About that same time, she was immersed in the case of Martin Lee Anderson, a teenage boy who died in a North Florida boot camp. Seven drill instructors and a nurse were charged in his death. Bondi was part of a team specially tapped to prosecute the case. A trial ended in acquittals. But it was yet another that made her a familiar face.
Unwanted attention
In that same era, Bondi’s image suffered after a legal battle erupted over a dog.
The St. Bernard known as Master Tank was displaced after Hurricane Katrina and later adopted by Bondi. She renamed the dog Noah. When his original owners learned he was alive and asked for him back, Bondi refused. She hired the late Tampa legal titan Barry Cohen to represent her in the dispute. She ended up settling with the owners and returning the dog.
It wasn’t uncommon for people to comment on the blond-haired, blue-eyed prosecutor’s looks. During the Anderson trial, an anonymous reader left a comment on a North Florida newspaper’s coverage of the case.
“Although I don’t necessarily agree with the prosecution of the boot camp guards,” it read, “one thing that I agree with is that Pam Bondi is the all-time hottie of all the prosecutors on the planet.”
In 2008, some less-than-discerning court observers confused Bondi with the teacher-turned-sex offender Debra LaFave. Bondi wasn’t pleased with the mistaken identity.
Bondi’s image and status as a public figure have occasionally brought her unwanted attention.
A man Bondi prosecuted on a worthless check charge during her first year as a prosecutor started stalking her, making repeated harassing phone calls. The man later died by suicide after leaping from the Sunshine Skyway Bridge.

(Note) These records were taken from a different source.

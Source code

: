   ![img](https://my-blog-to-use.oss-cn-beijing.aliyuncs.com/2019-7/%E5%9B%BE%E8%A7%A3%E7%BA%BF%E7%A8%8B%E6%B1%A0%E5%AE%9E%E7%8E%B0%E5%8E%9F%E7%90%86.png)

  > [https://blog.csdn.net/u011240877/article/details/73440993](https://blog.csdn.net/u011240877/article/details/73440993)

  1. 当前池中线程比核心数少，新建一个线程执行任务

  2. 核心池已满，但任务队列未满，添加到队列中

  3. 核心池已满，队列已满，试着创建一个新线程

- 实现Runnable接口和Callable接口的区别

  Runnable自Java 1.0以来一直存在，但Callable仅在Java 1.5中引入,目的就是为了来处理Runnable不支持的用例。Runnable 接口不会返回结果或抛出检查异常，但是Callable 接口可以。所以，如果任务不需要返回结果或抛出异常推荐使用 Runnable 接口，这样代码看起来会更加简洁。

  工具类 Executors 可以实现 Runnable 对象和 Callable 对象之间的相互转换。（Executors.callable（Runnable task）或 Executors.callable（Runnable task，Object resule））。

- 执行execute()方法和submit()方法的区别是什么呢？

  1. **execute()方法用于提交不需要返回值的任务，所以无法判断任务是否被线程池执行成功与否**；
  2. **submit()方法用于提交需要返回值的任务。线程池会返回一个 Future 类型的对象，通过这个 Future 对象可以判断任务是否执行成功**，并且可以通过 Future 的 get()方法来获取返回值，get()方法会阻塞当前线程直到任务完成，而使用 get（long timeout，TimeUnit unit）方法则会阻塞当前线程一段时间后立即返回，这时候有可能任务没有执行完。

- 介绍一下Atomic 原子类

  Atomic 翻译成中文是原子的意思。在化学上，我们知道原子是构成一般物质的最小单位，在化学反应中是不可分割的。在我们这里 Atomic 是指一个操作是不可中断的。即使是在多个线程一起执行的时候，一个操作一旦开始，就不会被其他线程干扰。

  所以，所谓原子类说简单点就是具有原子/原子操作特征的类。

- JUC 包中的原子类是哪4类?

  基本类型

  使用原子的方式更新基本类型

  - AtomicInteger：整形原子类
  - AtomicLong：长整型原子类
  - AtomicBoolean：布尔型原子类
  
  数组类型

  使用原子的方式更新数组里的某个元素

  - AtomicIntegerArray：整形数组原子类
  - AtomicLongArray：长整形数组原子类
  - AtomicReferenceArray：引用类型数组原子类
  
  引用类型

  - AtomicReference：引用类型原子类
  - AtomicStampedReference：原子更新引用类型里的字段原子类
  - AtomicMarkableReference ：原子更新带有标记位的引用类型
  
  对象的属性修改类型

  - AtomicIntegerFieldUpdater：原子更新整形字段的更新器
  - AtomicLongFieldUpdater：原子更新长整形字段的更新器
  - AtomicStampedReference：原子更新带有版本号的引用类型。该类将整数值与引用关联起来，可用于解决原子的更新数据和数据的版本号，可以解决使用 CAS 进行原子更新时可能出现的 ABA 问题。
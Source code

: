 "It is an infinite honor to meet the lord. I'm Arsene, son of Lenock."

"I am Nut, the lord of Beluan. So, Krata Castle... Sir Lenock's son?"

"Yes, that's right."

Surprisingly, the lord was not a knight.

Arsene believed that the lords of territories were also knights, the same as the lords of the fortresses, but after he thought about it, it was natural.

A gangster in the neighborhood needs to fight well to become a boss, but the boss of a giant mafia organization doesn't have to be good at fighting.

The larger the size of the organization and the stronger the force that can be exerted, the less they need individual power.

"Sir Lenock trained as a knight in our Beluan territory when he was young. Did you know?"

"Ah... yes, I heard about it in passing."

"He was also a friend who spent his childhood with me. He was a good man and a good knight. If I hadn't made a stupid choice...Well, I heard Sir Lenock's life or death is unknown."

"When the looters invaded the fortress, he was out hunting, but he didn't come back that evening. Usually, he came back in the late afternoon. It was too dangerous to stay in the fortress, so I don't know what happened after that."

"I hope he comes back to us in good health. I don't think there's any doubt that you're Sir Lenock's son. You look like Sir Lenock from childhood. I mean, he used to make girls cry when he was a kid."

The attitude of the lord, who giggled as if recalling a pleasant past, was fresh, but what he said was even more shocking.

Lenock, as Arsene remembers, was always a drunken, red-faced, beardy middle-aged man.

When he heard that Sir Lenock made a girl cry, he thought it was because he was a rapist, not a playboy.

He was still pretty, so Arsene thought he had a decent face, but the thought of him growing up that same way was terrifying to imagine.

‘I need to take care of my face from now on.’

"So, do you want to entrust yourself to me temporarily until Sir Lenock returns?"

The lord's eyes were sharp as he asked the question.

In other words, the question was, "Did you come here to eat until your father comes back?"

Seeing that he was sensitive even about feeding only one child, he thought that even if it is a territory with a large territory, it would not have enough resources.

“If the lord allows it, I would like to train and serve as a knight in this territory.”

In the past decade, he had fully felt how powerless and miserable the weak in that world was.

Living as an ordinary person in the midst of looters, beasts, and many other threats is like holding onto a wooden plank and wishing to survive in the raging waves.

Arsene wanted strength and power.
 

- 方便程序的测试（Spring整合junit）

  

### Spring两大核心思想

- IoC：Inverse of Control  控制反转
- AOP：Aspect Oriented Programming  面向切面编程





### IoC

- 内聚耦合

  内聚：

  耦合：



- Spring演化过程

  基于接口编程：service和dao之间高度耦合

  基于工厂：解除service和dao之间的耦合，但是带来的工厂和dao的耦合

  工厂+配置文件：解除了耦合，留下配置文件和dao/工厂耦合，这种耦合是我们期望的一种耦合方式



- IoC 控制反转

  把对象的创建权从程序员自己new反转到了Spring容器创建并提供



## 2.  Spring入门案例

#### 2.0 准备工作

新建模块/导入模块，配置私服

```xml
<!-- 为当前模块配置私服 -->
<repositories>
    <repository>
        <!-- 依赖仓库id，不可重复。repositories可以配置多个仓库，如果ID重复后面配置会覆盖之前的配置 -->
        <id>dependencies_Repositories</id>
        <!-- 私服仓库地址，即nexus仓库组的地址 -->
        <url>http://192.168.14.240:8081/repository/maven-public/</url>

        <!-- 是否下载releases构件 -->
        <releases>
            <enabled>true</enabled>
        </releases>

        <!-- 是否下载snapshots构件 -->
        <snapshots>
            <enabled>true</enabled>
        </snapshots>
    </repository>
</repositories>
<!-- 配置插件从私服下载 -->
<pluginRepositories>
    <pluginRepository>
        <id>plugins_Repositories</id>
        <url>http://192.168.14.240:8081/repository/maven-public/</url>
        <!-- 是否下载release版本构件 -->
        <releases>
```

Years later, after Bondi became Florida’s attorney general, a man sent her Facebook messages commenting on her looks and later showed up repeatedly outside her Tampa home. That man was arrested and given a court order to stay away from Bondi.
Entering politics
Bondi’s entry into politics started with a phone call in 2009 in a Baltimore parking lot.
Adam Goodman, a media consultant whose past clients included ex-New York Mayor Rudy Giuliani, had followed Bondi’s career. He called her up and suggested she should consider a run for Florida’s attorney general. Bondi wrestled with the decision, but eventually entered the open race.
In her first campaign, she sometimes struggled to articulate positions on political issues, like gay adoption. She benefited, though, from a familiarity she’d honed with Republican voters as a familiar face on Fox News. She beat out two other candidates in the primary and went on to beat a well-liked Democrat in the general election.
Even then, there came speculation about what could follow for Bondi. Those who knew her insisted that Florida’s attorney general was all she wanted to be.
“To her, being attorney general of Florida is akin to being president of the United States,” Goodman told the Times in 2010. “This is as big as it gets.”